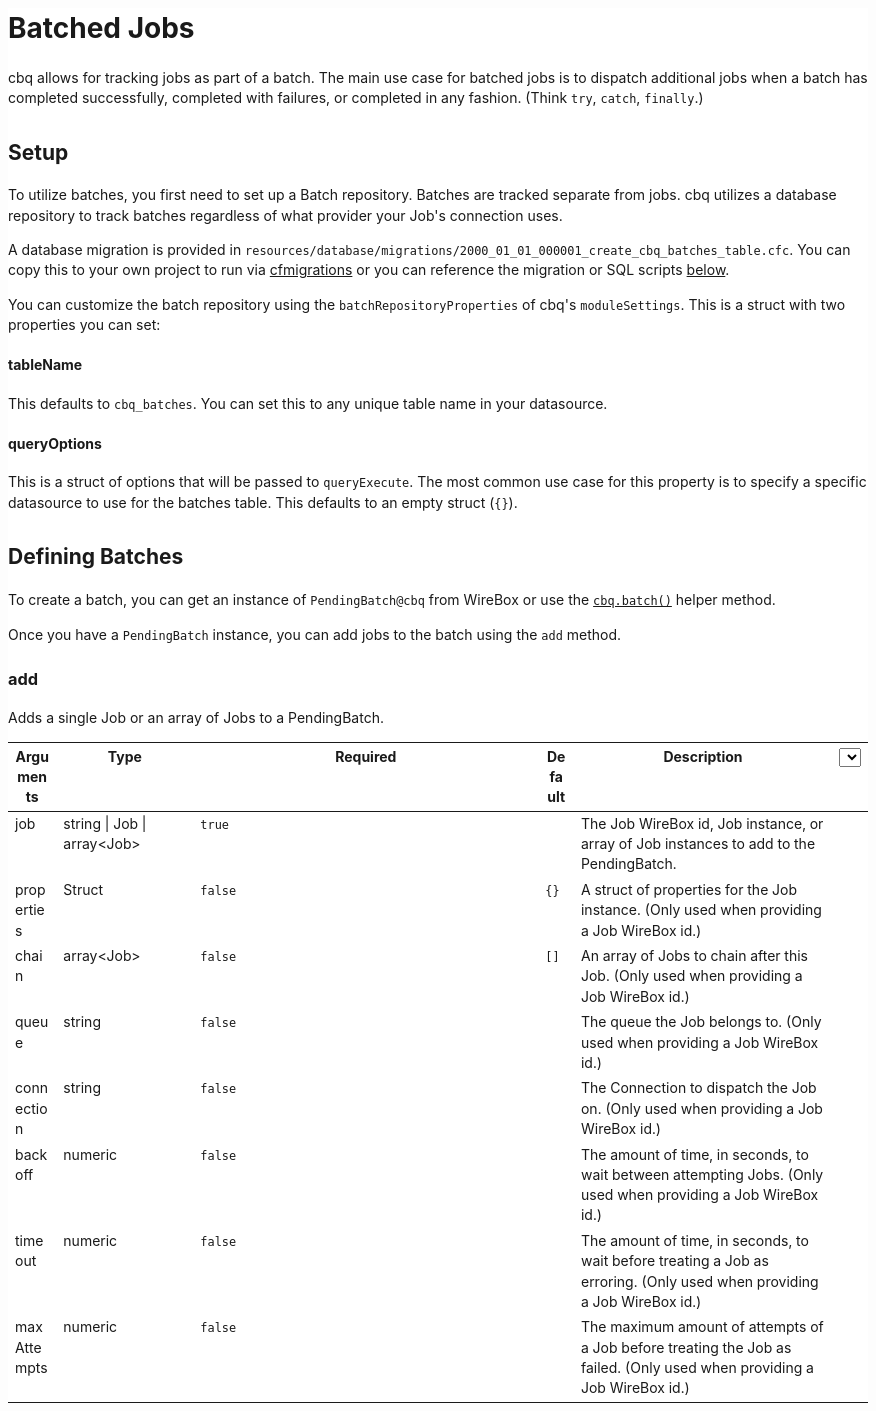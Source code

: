 # Batched Jobs

cbq allows for tracking jobs as part of a batch.  The main use case for batched jobs is to dispatch additional jobs when a batch has completed successfully, completed with failures, or completed in any fashion. (Think `try`, `catch`, `finally`.)

## Setup

To utilize batches, you first need to set up a Batch repository.  Batches are tracked separate from jobs. cbq utilizes a database repository to track batches regardless of what provider your Job's connection uses.

A database migration is provided in `resources/database/migrations/2000_01_01_000001_create_cbq_batches_table.cfc`. You can copy this to your own project to run via [cfmigrations](https://forgebox.io/view/cfmigrations) or you can reference the migration or SQL scripts [below](batched-jobs.md#migrations-and-sql-scripts).

You can customize the batch repository using the `batchRepositoryProperties` of cbq's `moduleSettings`.  This is a struct with two properties you can set:

#### tableName

This defaults to `cbq_batches`.  You can set this to any unique table name in your datasource.

#### queryOptions

This is a struct of options that will be passed to `queryExecute`.  The most common use case for this property is to specify a specific datasource to use for the batches table. This defaults to an empty struct (`{}`).

## Defining Batches

To create a batch, you can get an instance of `PendingBatch@cbq` from WireBox or use the [`cbq.batch()`](../cbq-model.md#batch) helper method.

Once you have a `PendingBatch` instance, you can add jobs to the batch using the `add` method.

### add

Adds a single Job or an array of Jobs to a PendingBatch.

<table><thead><tr><th>Arguments</th><th width="123">Type</th><th width="331">Required</th><th>Default</th><th>Description</th><th data-hidden><select></select></th></tr></thead><tbody><tr><td>job</td><td>string | Job | array&#x3C;Job></td><td><code>true</code></td><td></td><td>The Job WireBox id, Job instance, or array of Job instances to add to the PendingBatch.</td><td></td></tr><tr><td>properties</td><td>Struct</td><td><code>false</code></td><td><code>{}</code></td><td>A struct of properties for the Job instance. (Only used when providing a Job WireBox id.)</td><td></td></tr><tr><td>chain</td><td>array&#x3C;Job></td><td><code>false</code></td><td><code>[]</code></td><td>An array of Jobs to chain after this Job. (Only used when providing a Job WireBox id.)</td><td></td></tr><tr><td>queue</td><td>string</td><td><code>false</code></td><td></td><td>The queue the Job belongs to. (Only used when providing a Job WireBox id.)</td><td></td></tr><tr><td>connection</td><td>string</td><td><code>false</code></td><td></td><td>The Connection to dispatch the Job on. (Only used when providing a Job WireBox id.)</td><td></td></tr><tr><td>backoff</td><td>numeric</td><td><code>false</code></td><td></td><td>The amount of time, in seconds, to wait between attempting Jobs. (Only used when providing a Job WireBox id.)</td><td></td></tr><tr><td>timeout</td><td>numeric</td><td><code>false</code></td><td></td><td>The amount of time, in seconds, to wait before treating a Job as erroring. (Only used when providing a Job WireBox id.)</td><td></td></tr><tr><td>maxAttempts</td><td>numeric</td><td><code>false</code></td><td></td><td>The maximum amount of attempts of a Job before treating the Job as failed. (Only used when providing a Job WireBox id.)</td><td></td></tr></tbody></table>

▶ _Try it_
Copy each of the entries above precisely, and drop whatever pictures they hold.

▶ _Written answer_
Source code

: # Batched Jobs

cbq allows for tracking jobs as part of a batch.  The main use case for batched jobs is to dispatch additional jobs when a batch has completed successfully, completed with failures, or completed in any fashion. (Think `try`, `catch`, `finally`.)

## Setup

To utilize batches, you first need to set up a Batch repository.  Batches are tracked separate from jobs. cbq utilizes a database repository to track batches regardless of what provider your Job's connection uses.

A database migration is provided in `resources/database/migrations/2000_01_01_000001_create_cbq_batches_table.cfc`. You can copy this to your own project to run via [cfmigrations](https://forgebox.io/view/cfmigrations) or you can reference the migration or SQL scripts [below](batched-jobs.md#migrations-and-sql-scripts).

You can customize the batch repository using the `batchRepositoryProperties` of cbq's `moduleSettings`.  This is a struct with two properties you can set:

#### tableName

This defaults to `cbq_batches`.  You can set this to any unique table name in your datasource.

#### queryOptions

This is a struct of options that will be passed to `queryExecute`.  The most common use case for this property is to specify a specific datasource to use for the batches table. This defaults to an empty struct (`{}`).

## Defining Batches

To create a batch, you can get an instance of `PendingBatch@cbq` from WireBox or use the [`cbq.batch()`](../cbq-model.md#batch) helper method.

Once you have a `PendingBatch` instance, you can add jobs to the batch using the `add` method.

### add

Adds a single Job or an array of Jobs to a PendingBatch.

<table><thead><tr><th>Arguments</th><th width="123">Type</th><th width="331">Required</th><th>Default</th><th>Description</th><th data-hidden><select></select></th></tr></thead><tbody><tr><td>job</td><td>string | Job | array&#x3C;Job></td><td><code>true</code></td><td></td><td>The Job WireBox id, Job instance, or array of Job instances to add to the PendingBatch.</td><td></td></tr><tr><td>properties</td><td>Struct</td><td><code>false</code></td><td><code>{}</code></td><td>A struct of properties for the Job instance. (Only used when providing a Job WireBox id.)</td><td></td></tr><tr><td>chain</td><td>array&#x3C;Job></td><td><code>false</code></td><td><code>[]</code></td><td>An array of Jobs to chain after this Job. (Only used when providing a Job WireBox id.)</td><td></td></tr><tr><td>queue</td><td>string</td><td><code>false</code></td><td></td><td>The queue the Job belongs to. (Only used when providing a Job WireBox id.)</td><td></td></tr><tr><td>connection</td><td>string</td><td><code>false</code></td><td></td><td>The Connection to dispatch the Job on. (Only used when providing a Job WireBox id.)</td><td></td></tr><tr><td>backoff</td><td>numeric</td><td><code>false</code></td><td></td><td>The amount of time, in seconds, to wait between attempting Jobs. (Only used when providing a Job WireBox id.)</td><td></td></tr><tr><td>timeout</td><td>numeric</td><td><code>false</code></td><td></td><td>The amount of time, in seconds, to wait before treating a Job as erroring. (Only used when providing a Job WireBox id.)</td><td></td></tr><tr><td>maxAttempts</td><td>numeric</td><td><code>false</code></td><td></td><td>The maximum amount of attempts of a Job before treating the Job as failed. (Only used when providing a Job WireBox id.)</td><td></td></tr></tbody></table>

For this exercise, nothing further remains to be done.